• Task to complete:
Write out the following listing's lines from the one with "## About Me" to the one with "- **Technologies of", exactly, with both included and no others.

• Data extract:
⟨

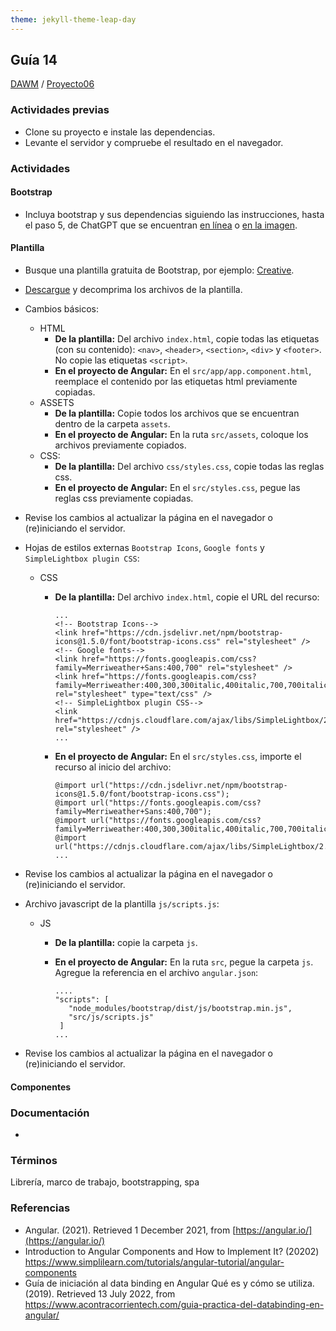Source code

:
```yaml
---
theme: jekyll-theme-leap-day
---
```


## Guía 14

[DAWM](/DAWM/) / [Proyecto06](/DAWM/proyectos/2023/proyecto06)

### Actividades previas

* Clone su proyecto e instale las dependencias.
* Levante el servidor y compruebe el resultado en el navegador.

### Actividades

#### Bootstrap

* Incluya bootstrap y sus dependencias siguiendo las instrucciones, hasta el paso 5, de ChatGPT que se encuentran [en línea](https://chat.openai.com/share/0f0a9f90-bbef-439e-9d58-6fe73941a357) o [en la imagen](chatpgt/guia14-angular-bootstrap.png).

#### Plantilla

* Busque una plantilla gratuita de Bootstrap, por ejemplo: [Creative](https://startbootstrap.com/theme/creative).
* [Descargue](https://github.com/startbootstrap/startbootstrap-creative/archive/gh-pages.zip) y decomprima los archivos de la plantilla.
* Cambios básicos:
	+ HTML
		- **De la plantilla:** Del archivo `index.html`, copie todas las etiquetas (con su contenido): `<nav>`, `<header>`, `<section>`, `<div>` y `<footer>`. No copie las etiquetas `<script>`. 
		- **En el proyecto de Angular:** En el `src/app/app.component.html`, reemplace el contenido por las etiquetas html previamente copiadas. 
	+ ASSETS
		- **De la plantilla:** Copie todos los archivos que se encuentran dentro de la carpeta `assets`. 
		- **En el proyecto de Angular:** En la ruta `src/assets`, coloque los archivos previamente copiados.
	+ CSS:
		- **De la plantilla:** Del archivo `css/styles.css`, copie todas las reglas css.
		- **En el proyecto de Angular:** En el `src/styles.css`, pegue las reglas css previamente copiadas.

* Revise los cambios al actualizar la página en el navegador o (re)iniciando el servidor.

* Hojas de estilos externas `Bootstrap Icons`, `Google fonts` y `SimpleLightbox plugin CSS`:
   + CSS
   	   - **De la plantilla:** Del archivo `index.html`, copie el URL del recurso:

		   ```
		   ...
		   <!-- Bootstrap Icons-->
	       <link href="https://cdn.jsdelivr.net/npm/bootstrap-icons@1.5.0/font/bootstrap-icons.css" rel="stylesheet" />
	       <!-- Google fonts-->
	       <link href="https://fonts.googleapis.com/css?family=Merriweather+Sans:400,700" rel="stylesheet" />
	       <link href="https://fonts.googleapis.com/css?family=Merriweather:400,300,300italic,400italic,700,700italic" rel="stylesheet" type="text/css" />
	       <!-- SimpleLightbox plugin CSS-->
	       <link href="https://cdnjs.cloudflare.com/ajax/libs/SimpleLightbox/2.1.0/simpleLightbox.min.css" rel="stylesheet" />
		   ...
		   ```

   	   - **En el proyecto de Angular:** En el `src/styles.css`, importe el recurso al inicio del archivo: 

	   	   ```
		   @import url("https://cdn.jsdelivr.net/npm/bootstrap-icons@1.5.0/font/bootstrap-icons.css");
		   @import url("https://fonts.googleapis.com/css?family=Merriweather+Sans:400,700");
		   @import url("https://fonts.googleapis.com/css?family=Merriweather:400,300,300italic,400italic,700,700italic");
		   @import url("https://cdnjs.cloudflare.com/ajax/libs/SimpleLightbox/2.1.0/simpleLightbox.min.css");
		   ...
		   ```

* Revise los cambios al actualizar la página en el navegador o (re)iniciando el servidor.

* Archivo javascript de la plantilla `js/scripts.js`:
   + JS
   	   - **De la plantilla:** copie la carpeta `js`.  
   	   - **En el proyecto de Angular:** En la ruta `src`, pegue la carpeta `js`. Agregue la referencia en el archivo `angular.json`:

   	       ```
   	       ....
   	       "scripts": [
              "node_modules/bootstrap/dist/js/bootstrap.min.js",
              "src/js/scripts.js"
            ]
           ...
   	       ```

* Revise los cambios al actualizar la página en el navegador o (re)iniciando el servidor.

#### Componentes

### Documentación
  
* 

### Términos

Librería, marco de trabajo, bootstrapping, spa

### Referencias

* Angular. (2021). Retrieved 1 December 2021, from [https://angular.io/](https://angular.io/)
* Introduction to Angular Components and How to Implement It? (20202) https://www.simplilearn.com/tutorials/angular-tutorial/angular-components
* Guía de iniciación al data binding en Angular Qué es y cómo se utiliza. (2019). Retrieved 13 July 2022, from https://www.acontracorrientech.com/guia-practica-del-databinding-en-angular/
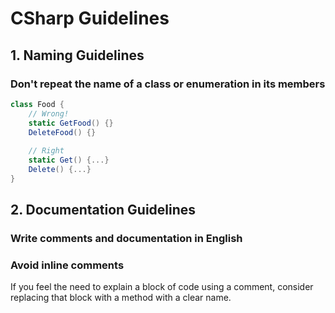 # CSharp Guidelines

## 1. Naming Guidelines
### Don't repeat the name of a class or enumeration in its members

```csharp
class Food {
	// Wrong!
	static GetFood() {}
	DeleteFood() {}
	
	// Right
	static Get() {...}
	Delete() {...}
}
```

## 2. Documentation Guidelines

### Write comments and documentation in English

### Avoid inline comments

If you feel the need to explain a block of code using a comment, consider replacing that block with a method with a clear name.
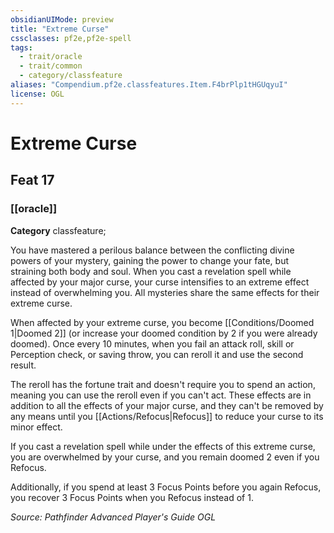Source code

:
 ```yaml
---
obsidianUIMode: preview
title: "Extreme Curse"
cssclasses: pf2e,pf2e-spell
tags:
  - trait/oracle
  - trait/common
  - category/classfeature
aliases: "Compendium.pf2e.classfeatures.Item.F4brPlp1tHGUqyuI"
license: OGL
---
```

# Extreme Curse
## Feat 17
### [[oracle]]

**Category** classfeature; 




You have mastered a perilous balance between the conflicting divine powers of your mystery, gaining the power to change your fate, but straining both body and soul. When you cast a revelation spell while affected by your major curse, your curse intensifies to an extreme effect instead of overwhelming you. All mysteries share the same effects for their extreme curse.

When affected by your extreme curse, you become [[Conditions/Doomed 1|Doomed 2]] (or increase your doomed condition by 2 if you were already doomed). Once every 10 minutes, when you fail an attack roll, skill or Perception check, or saving throw, you can reroll it and use the second result.

The reroll has the fortune trait and doesn't require you to spend an action, meaning you can use the reroll even if you can't act. These effects are in addition to all the effects of your major curse, and they can't be removed by any means until you [[Actions/Refocus|Refocus]] to reduce your curse to its minor effect.

If you cast a revelation spell while under the effects of this extreme curse, you are overwhelmed by your curse, and you remain doomed 2 even if you Refocus.

Additionally, if you spend at least 3 Focus Points before you again Refocus, you recover 3 Focus Points when you Refocus instead of 1.

*Source: Pathfinder Advanced Player's Guide*
*OGL*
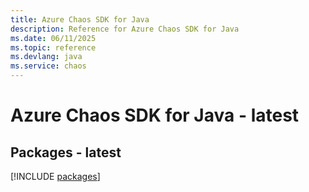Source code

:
 ```yaml
---
title: Azure Chaos SDK for Java
description: Reference for Azure Chaos SDK for Java
ms.date: 06/11/2025
ms.topic: reference
ms.devlang: java
ms.service: chaos
---
```

# Azure Chaos SDK for Java - latest
## Packages - latest
[!INCLUDE [packages](chaos-index.md)]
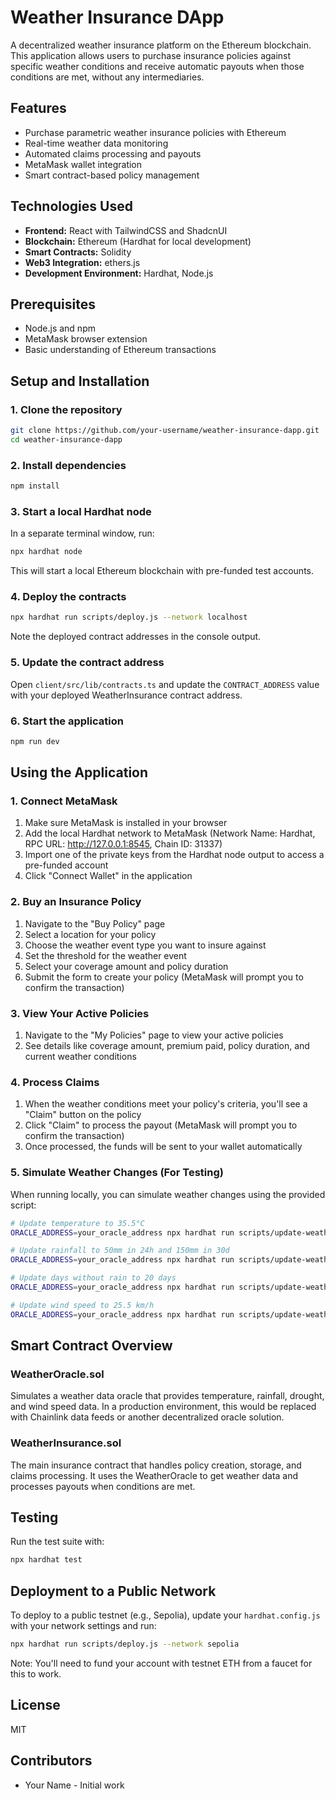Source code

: # Weather Insurance DApp

A decentralized weather insurance platform on the Ethereum blockchain. This application allows users to purchase insurance policies against specific weather conditions and receive automatic payouts when those conditions are met, without any intermediaries.

## Features

- Purchase parametric weather insurance policies with Ethereum
- Real-time weather data monitoring
- Automated claims processing and payouts
- MetaMask wallet integration
- Smart contract-based policy management

## Technologies Used

- **Frontend:** React with TailwindCSS and ShadcnUI
- **Blockchain:** Ethereum (Hardhat for local development)
- **Smart Contracts:** Solidity
- **Web3 Integration:** ethers.js
- **Development Environment:** Hardhat, Node.js

## Prerequisites

- Node.js and npm
- MetaMask browser extension
- Basic understanding of Ethereum transactions

## Setup and Installation

### 1. Clone the repository

```bash
git clone https://github.com/your-username/weather-insurance-dapp.git
cd weather-insurance-dapp
```

### 2. Install dependencies

```bash
npm install
```

### 3. Start a local Hardhat node

In a separate terminal window, run:

```bash
npx hardhat node
```

This will start a local Ethereum blockchain with pre-funded test accounts.

### 4. Deploy the contracts

```bash
npx hardhat run scripts/deploy.js --network localhost
```

Note the deployed contract addresses in the console output.

### 5. Update the contract address

Open `client/src/lib/contracts.ts` and update the `CONTRACT_ADDRESS` value with your deployed WeatherInsurance contract address.

### 6. Start the application

```bash
npm run dev
```

## Using the Application

### 1. Connect MetaMask

1. Make sure MetaMask is installed in your browser
2. Add the local Hardhat network to MetaMask (Network Name: Hardhat, RPC URL: http://127.0.0.1:8545, Chain ID: 31337)
3. Import one of the private keys from the Hardhat node output to access a pre-funded account
4. Click "Connect Wallet" in the application

### 2. Buy an Insurance Policy

1. Navigate to the "Buy Policy" page
2. Select a location for your policy
3. Choose the weather event type you want to insure against
4. Set the threshold for the weather event
5. Select your coverage amount and policy duration
6. Submit the form to create your policy (MetaMask will prompt you to confirm the transaction)

### 3. View Your Active Policies

1. Navigate to the "My Policies" page to view your active policies
2. See details like coverage amount, premium paid, policy duration, and current weather conditions

### 4. Process Claims

1. When the weather conditions meet your policy's criteria, you'll see a "Claim" button on the policy
2. Click "Claim" to process the payout (MetaMask will prompt you to confirm the transaction)
3. Once processed, the funds will be sent to your wallet automatically

### 5. Simulate Weather Changes (For Testing)

When running locally, you can simulate weather changes using the provided script:

```bash
# Update temperature to 35.5°C
ORACLE_ADDRESS=your_oracle_address npx hardhat run scripts/update-weather.js --network localhost temp 35.5

# Update rainfall to 50mm in 24h and 150mm in 30d
ORACLE_ADDRESS=your_oracle_address npx hardhat run scripts/update-weather.js --network localhost rain 50 150

# Update days without rain to 20 days
ORACLE_ADDRESS=your_oracle_address npx hardhat run scripts/update-weather.js --network localhost drought 20

# Update wind speed to 25.5 km/h
ORACLE_ADDRESS=your_oracle_address npx hardhat run scripts/update-weather.js --network localhost wind 25.5
```

## Smart Contract Overview

### WeatherOracle.sol

Simulates a weather data oracle that provides temperature, rainfall, drought, and wind speed data. In a production environment, this would be replaced with Chainlink data feeds or another decentralized oracle solution.

### WeatherInsurance.sol

The main insurance contract that handles policy creation, storage, and claims processing. It uses the WeatherOracle to get weather data and processes payouts when conditions are met.

## Testing

Run the test suite with:

```bash
npx hardhat test
```

## Deployment to a Public Network

To deploy to a public testnet (e.g., Sepolia), update your `hardhat.config.js` with your network settings and run:

```bash
npx hardhat run scripts/deploy.js --network sepolia
```

Note: You'll need to fund your account with testnet ETH from a faucet for this to work.

## License

MIT

## Contributors

- Your Name - Initial work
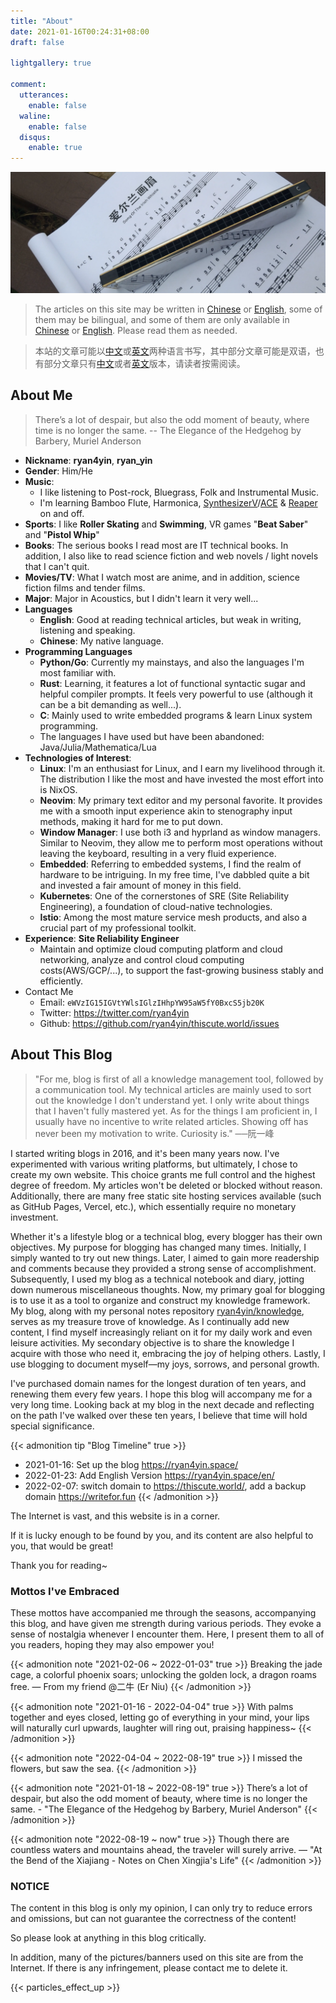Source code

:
 ```yaml
---
title: "About"
date: 2021-01-16T00:24:31+08:00
draft: false

lightgallery: true

comment:
  utterances:
    enable: false
  waline:
    enable: false
  disqus:
    enable: true
---
```


![Harmonica](harmonica.webp)

> The articles on this site may be written in [Chinese](https://thiscute.world/zh-cn/) or [English](https://thiscute.world/en/), some of them may be bilingual, and some of them are only available in [Chinese](https://thiscute.world/zh-cn/) or [English](https://thiscute.world/en/). Please read them as needed.

> 本站的文章可能以[中文](https://thiscute.world/zh-cn/)或[英文](https://thiscute.world/en/)两种语言书写，其中部分文章可能是双语，也有部分文章只有[中文](https://thiscute.world/zh-cn/)或者[英文](https://thiscute.world/en/)版本，请读者按需阅读。

## About Me

> There’s a lot of despair, but also the odd moment of beauty, where time is no longer the same. -- The Elegance of the Hedgehog by Barbery, Muriel Anderson

- **Nickname**: **ryan4yin**, **ryan_yin**
- **Gender**: Him/He
- **Music**:
  - I like listening to Post-rock, Bluegrass, Folk and Instrumental Music.
  - I'm learning Bamboo Flute, Harmonica, [SynthesizerV](https://dreamtonics.com/en/synthesizerv/)/[ACE](https://space.bilibili.com/418030) & [Reaper](https://www.reaper.fm) on and off.
- **Sports**: I like **Roller Skating** and **Swimming**, VR games "**Beat Saber**" and "**Pistol Whip**"
- **Books**: The serious books I read most are IT technical books. In addition, I also like to read science fiction and web novels / light novels that I can't quit.
- **Movies/TV**: What I watch most are anime, and in addition, science fiction films and tender films.
- **Major**: Major in Acoustics, but I didn't learn it very well...
- **Languages**
  - **English**: Good at reading technical articles, but weak in writing, listening and speaking.
  - **Chinese**: My native language.
- **Programming Languages**
  - **Python/Go**: Currently my mainstays, and also the languages I'm most familiar with.
  - **Rust**: Learning, it features a lot of functional syntactic sugar and helpful compiler prompts. It feels very powerful to use (although it can be a bit demanding as well...).
  - **C**: Mainly used to write embedded programs & learn Linux system programming.
  - The languages I have used but have been abandoned: Java/Julia/Mathematica/Lua
- **Technologies of Interest**:
  - **Linux**: I'm an enthusiast for Linux, and I earn my livelihood through it. The distribution I like the most and have invested the most effort into is NixOS.
  - **Neovim**: My primary text editor and my personal favorite. It provides me with a smooth input experience akin to stenography input methods, making it hard for me to put down.
  - **Window Manager**: I use both i3 and hyprland as window managers. Similar to Neovim, they allow me to perform most operations without leaving the keyboard, resulting in a very fluid experience.
  - **Embedded**: Referring to embedded systems, I find the realm of hardware to be intriguing. In my free time, I've dabbled quite a bit and invested a fair amount of money in this field.
  - **Kubernetes**: One of the cornerstones of SRE (Site Reliability Engineering), a foundation of cloud-native technologies.
  - **Istio**: Among the most mature service mesh products, and also a crucial part of my professional toolkit.
- **Experience**: **Site Reliability Engineer**
  - Maintain and optimize cloud computing platform and cloud networking, analyze and control cloud computing costs(AWS/GCP/...), to support the fast-growing business stably and efficiently.
- Contact Me
  - Email: `eWVzIG15IGVtYWlsIGlzIHhpYW95aW5fY0BxcS5jb20K`
  - Twitter: <https://twitter.com/ryan4yin>
  - Github: <https://github.com/ryan4yin/thiscute.world/issues>

## About This Blog

> "For me, blog is first of all a knowledge management tool, followed by a communication tool. My technical articles are mainly used to sort out the knowledge I don't understand yet. I only write about things that I haven't fully mastered yet. As for the things I am proficient in, I usually have no incentive to write related articles. Showing off has never been my motivation to write. Curiosity is." ──阮一峰

I started writing blogs in 2016, and it's been many years now. I've experimented with various writing platforms, but ultimately, I chose to create my own website. This choice grants me full control and the highest degree of freedom. My articles won't be deleted or blocked without reason. Additionally, there are many free static site hosting services available (such as GitHub Pages, Vercel, etc.), which essentially require no monetary investment.

Whether it's a lifestyle blog or a technical blog, every blogger has their own objectives. My purpose for blogging has changed many times. Initially, I simply wanted to try out new things. Later, I aimed to gain more readership and comments because they provided a strong sense of accomplishment. Subsequently, I used my blog as a technical notebook and diary, jotting down numerous miscellaneous thoughts. Now, my primary goal for blogging is to use it as a tool to organize and construct my knowledge framework. My blog, along with my personal notes repository [ryan4yin/knowledge](https://github.com/ryan4yin/knowledge), serves as my treasure trove of knowledge. As I continually add new content, I find myself increasingly reliant on it for my daily work and even leisure activities. My secondary objective is to share the knowledge I acquire with those who need it, embracing the joy of helping others. Lastly, I use blogging to document myself—my joys, sorrows, and personal growth.

I've purchased domain names for the longest duration of ten years, and renewing them every few years.
I hope this blog will accompany me for a very long time. Looking back at my blog in the next decade and reflecting on the path I've walked over these ten years, I believe that time will hold special significance.

{{< admonition tip "Blog Timeline" true >}}

- 2021-01-16: Set up the blog <https://ryan4yin.space/>
- 2022-01-23: Add English Version <https://ryan4yin.space/en/>
- 2022-02-07: switch domain to <https://thiscute.world/>, add a backup domain <https://writefor.fun>
  {{< /admonition >}}

The Internet is vast, and this website is in a corner.

If it is lucky enough to be found by you, and its content are also helpful to you, that would be great!

Thank you for reading~

### Mottos I've Embraced

These mottos have accompanied me through the seasons, accompanying this blog, and have given me strength during various periods. They evoke a sense of nostalgia whenever I encounter them. Here, I present them to all of you readers, hoping they may also empower you!

{{< admonition note "2021-02-06 ~ 2022-01-03" true >}}
Breaking the jade cage, a colorful phoenix soars; unlocking the golden lock, a dragon roams free. — From my friend @二牛 (Er Niu)
{{< /admonition >}}

{{< admonition note "2021-01-16 - 2022-04-04" true >}}
With palms together and eyes closed, letting go of everything in your mind, your lips will naturally curl upwards, laughter will ring out, praising happiness~
{{< /admonition >}}

{{< admonition note "2022-04-04 ~ 2022-08-19" true >}}
I missed the flowers, but saw the sea.
{{< /admonition >}}

{{< admonition note "2021-01-18 ~ 2022-08-19" true >}}
There’s a lot of despair, but also the odd moment of beauty, where time is no longer the same. - "The Elegance of the Hedgehog by Barbery, Muriel Anderson"
{{< /admonition >}}

{{< admonition note "2022-08-19 ~ now" true >}}
Though there are countless waters and mountains ahead, the traveler will surely arrive. — "At the Bend of the Xiajiang - Notes on Chen Xingjia's Life"
{{< /admonition >}}

### NOTICE

The content in this blog is only my opinion, I can only try to reduce errors and omissions, but can not guarantee the correctness of the content!

So please look at anything in this blog critically.

In addition, many of the pictures/banners used on this site are from the Internet. If there is any infringement, please contact me to delete it.

{{< particles_effect_up  >}}
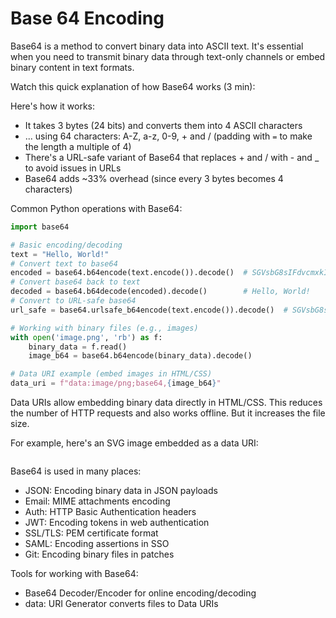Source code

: # Base 64 Encoding

Base64 is a method to convert binary data into ASCII text. It's essential when you need to transmit binary data through text-only channels or embed binary content in text formats.

Watch this quick explanation of how Base64 works (3 min):

[](https://youtu.be/8qkxeZmKmOY)

Here's how it works:

- It takes 3 bytes (24 bits) and converts them into 4 ASCII characters
- ... using 64 characters: A-Z, a-z, 0-9, + and / (padding with `=` to make the length a multiple of 4)
- There's a URL-safe variant of Base64 that replaces + and / with - and \_ to avoid issues in URLs
- Base64 adds ~33% overhead (since every 3 bytes becomes 4 characters)

Common Python operations with Base64:

```python
import base64

# Basic encoding/decoding
text = "Hello, World!"
# Convert text to base64
encoded = base64.b64encode(text.encode()).decode()  # SGVsbG8sIFdvcmxkIQ==
# Convert base64 back to text
decoded = base64.b64decode(encoded).decode()        # Hello, World!
# Convert to URL-safe base64
url_safe = base64.urlsafe_b64encode(text.encode()).decode()  # SGVsbG8sIFdvcmxkIQ==

# Working with binary files (e.g., images)
with open('image.png', 'rb') as f:
    binary_data = f.read()
    image_b64 = base64.b64encode(binary_data).decode()

# Data URI example (embed images in HTML/CSS)
data_uri = f"data:image/png;base64,{image_b64}"
```

Data URIs allow embedding binary data directly in HTML/CSS. This reduces the number of HTTP requests and also works offline. But it increases the file size.

For example, here's an SVG image embedded as a data URI:

```html

```

Base64 is used in many places:

- JSON: Encoding binary data in JSON payloads
- Email: MIME attachments encoding
- Auth: HTTP Basic Authentication headers
- JWT: Encoding tokens in web authentication
- SSL/TLS: PEM certificate format
- SAML: Encoding assertions in SSO
- Git: Encoding binary files in patches

Tools for working with Base64:

- Base64 Decoder/Encoder for online encoding/decoding
- data: URI Generator converts files to Data URIs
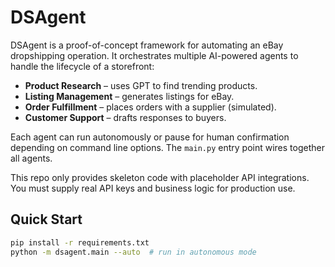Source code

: # DSAgent

DSAgent is a proof-of-concept framework for automating an eBay dropshipping
operation. It orchestrates multiple AI-powered agents to handle the
lifecycle of a storefront:

- **Product Research** – uses GPT to find trending products.
- **Listing Management** – generates listings for eBay.
- **Order Fulfillment** – places orders with a supplier (simulated).
- **Customer Support** – drafts responses to buyers.

Each agent can run autonomously or pause for human confirmation depending on
command line options. The `main.py` entry point wires together all agents.

This repo only provides skeleton code with placeholder API integrations. You
must supply real API keys and business logic for production use.

## Quick Start

```bash
pip install -r requirements.txt
python -m dsagent.main --auto  # run in autonomous mode
```
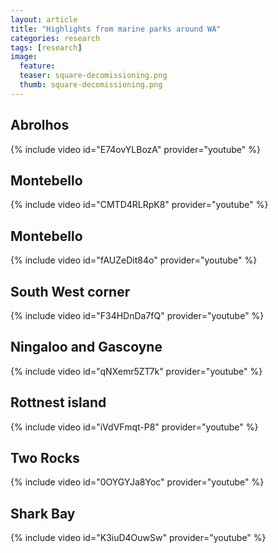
 ```yaml
---
layout: article
title: "Highlights from marine parks around WA"
categories: research
tags: [research]
image:
  feature: 
  teaser: square-decomissioning.png
  thumb: square-decomissioning.png
---
```

## Abrolhos
{% include video id="E74ovYLBozA" provider="youtube" %}

## Montebello
{% include video id="CMTD4RLRpK8" provider="youtube" %}

## Montebello
{% include video id="fAUZeDit84o" provider="youtube" %}

## South West corner
{% include video id="F34HDnDa7fQ" provider="youtube" %}

## Ningaloo and Gascoyne
{% include video id="qNXemr5ZT7k" provider="youtube" %}

## Rottnest island
{% include video id="iVdVFmqt-P8" provider="youtube" %}

## Two Rocks
{% include video id="0OYGYJa8Yoc" provider="youtube" %}

## Shark Bay
{% include video id="K3iuD4OuwSw" provider="youtube" %}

⟩

• Output of the exercise:
## About Me

> There’s a lot of despair, but also the odd moment of beauty, where time is no longer the same. -- The Elegance of the Hedgehog by Barbery, Muriel Anderson

- **Nickname**: **ryan4yin**, **ryan_yin**
- **Gender**: Him/He
- **Music**:
  - I like listening to Post-rock, Bluegrass, Folk and Instrumental Music.
  - I'm learning Bamboo Flute, Harmonica, [SynthesizerV](https://dreamtonics.com/en/synthesizerv/)/[ACE](https://space.bilibili.com/418030) & [Reaper](https://www.reaper.fm) on and off.
- **Sports**: I like **Roller Skating** and **Swimming**, VR games "**Beat Saber**" and "**Pistol Whip**"
- **Books**: The serious books I read most are IT technical books. In addition, I also like to read science fiction and web novels / light novels that I can't quit.
- **Movies/TV**: What I watch most are anime, and in addition, science fiction films and tender films.
- **Major**: Major in Acoustics, but I didn't learn it very well...
- **Languages**
  - **English**: Good at reading technical articles, but weak in writing, listening and speaking.
  - **Chinese**: My native language.
- **Programming Languages**
  - **Python/Go**: Currently my mainstays, and also the languages I'm most familiar with.
  - **Rust**: Learning, it features a lot of functional syntactic sugar and helpful compiler prompts. It feels very powerful to use (although it can be a bit demanding as well...).
  - **C**: Mainly used to write embedded programs & learn Linux system programming.
  - The languages I have used but have been abandoned: Java/Julia/Mathematica/Lua
- **Technologies of Interest**:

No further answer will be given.